_What the exercise asks_: Reproduce exactly, and only, the lines below from the one containing "SetAdditionalInfo sets AdditionalInfo" through the one containing "### GetName".

[Data items]
━━━━━━━━━━━━━━━━━━━━━━━━━━━━━━

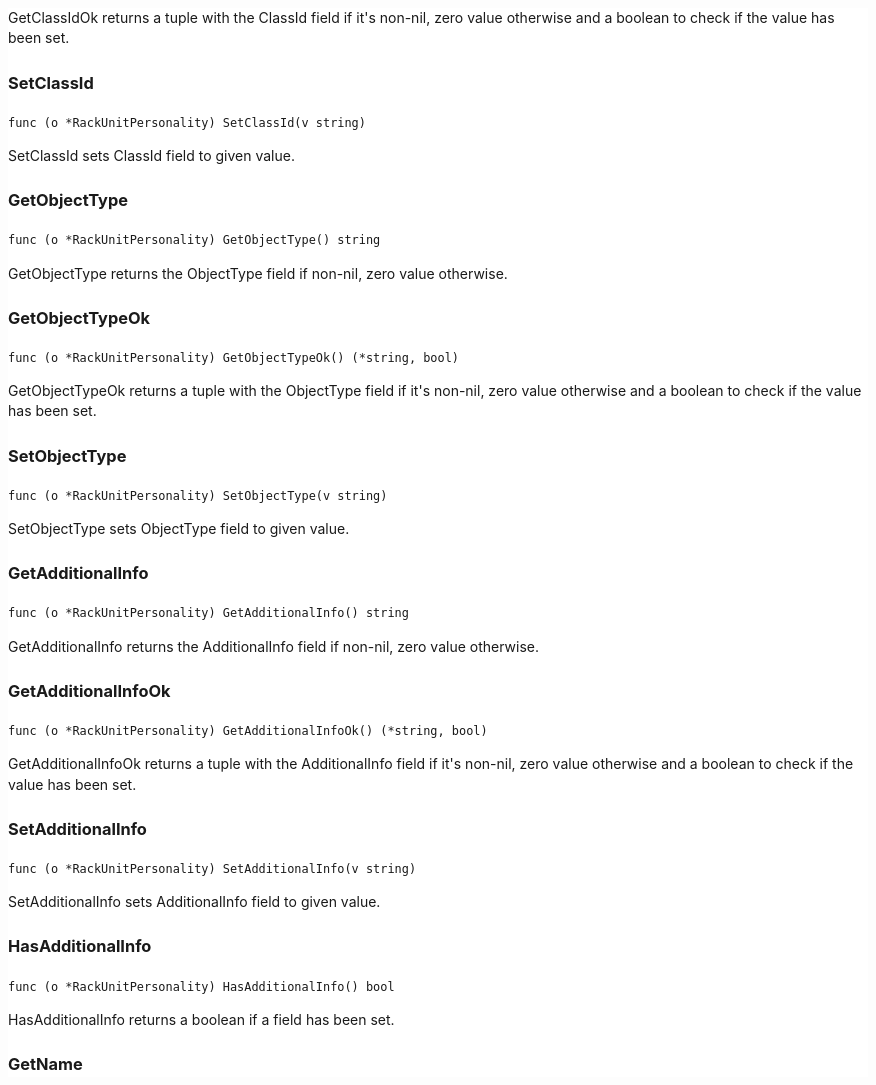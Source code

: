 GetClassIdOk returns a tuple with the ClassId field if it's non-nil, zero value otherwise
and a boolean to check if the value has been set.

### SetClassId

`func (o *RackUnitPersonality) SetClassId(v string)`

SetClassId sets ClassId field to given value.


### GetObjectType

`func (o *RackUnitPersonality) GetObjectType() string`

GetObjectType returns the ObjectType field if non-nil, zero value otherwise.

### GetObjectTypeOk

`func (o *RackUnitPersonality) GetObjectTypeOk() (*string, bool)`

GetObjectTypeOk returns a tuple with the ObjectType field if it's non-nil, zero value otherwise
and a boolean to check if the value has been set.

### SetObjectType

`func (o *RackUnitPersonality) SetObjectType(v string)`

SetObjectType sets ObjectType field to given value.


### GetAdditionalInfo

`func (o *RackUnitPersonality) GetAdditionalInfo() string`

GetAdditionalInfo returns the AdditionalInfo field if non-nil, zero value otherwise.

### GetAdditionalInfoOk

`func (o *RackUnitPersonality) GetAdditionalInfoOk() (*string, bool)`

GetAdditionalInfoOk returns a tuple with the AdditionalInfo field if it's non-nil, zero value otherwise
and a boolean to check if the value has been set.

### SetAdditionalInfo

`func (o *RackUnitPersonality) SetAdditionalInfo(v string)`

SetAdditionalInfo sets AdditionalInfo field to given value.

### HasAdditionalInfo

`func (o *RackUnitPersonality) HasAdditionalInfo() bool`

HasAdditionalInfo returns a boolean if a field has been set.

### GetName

━━━━━━━━━━━━━━━━━━━━━━━━━━━━━━

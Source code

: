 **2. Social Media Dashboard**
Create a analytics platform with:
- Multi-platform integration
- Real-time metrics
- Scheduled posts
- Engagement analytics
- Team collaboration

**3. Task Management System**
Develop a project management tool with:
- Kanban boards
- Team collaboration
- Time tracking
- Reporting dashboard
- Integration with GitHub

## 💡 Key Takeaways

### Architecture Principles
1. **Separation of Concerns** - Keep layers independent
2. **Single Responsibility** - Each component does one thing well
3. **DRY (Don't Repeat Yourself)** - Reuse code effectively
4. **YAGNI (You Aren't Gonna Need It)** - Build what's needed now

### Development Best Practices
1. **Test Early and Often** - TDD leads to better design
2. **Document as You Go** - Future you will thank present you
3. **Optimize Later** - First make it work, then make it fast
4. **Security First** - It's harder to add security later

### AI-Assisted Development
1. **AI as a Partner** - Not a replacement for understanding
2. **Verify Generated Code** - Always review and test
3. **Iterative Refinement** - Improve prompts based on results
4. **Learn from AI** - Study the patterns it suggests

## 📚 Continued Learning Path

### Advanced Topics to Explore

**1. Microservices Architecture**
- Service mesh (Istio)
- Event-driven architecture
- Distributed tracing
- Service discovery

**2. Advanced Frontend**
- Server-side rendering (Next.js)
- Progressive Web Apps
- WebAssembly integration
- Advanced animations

━━━━━━━━━━━━━━━━━━━━━━━━━━━━━━

_Solution for this task_:
SetAdditionalInfo sets AdditionalInfo field to given value.

### HasAdditionalInfo

`func (o *RackUnitPersonality) HasAdditionalInfo() bool`

HasAdditionalInfo returns a boolean if a field has been set.

### GetName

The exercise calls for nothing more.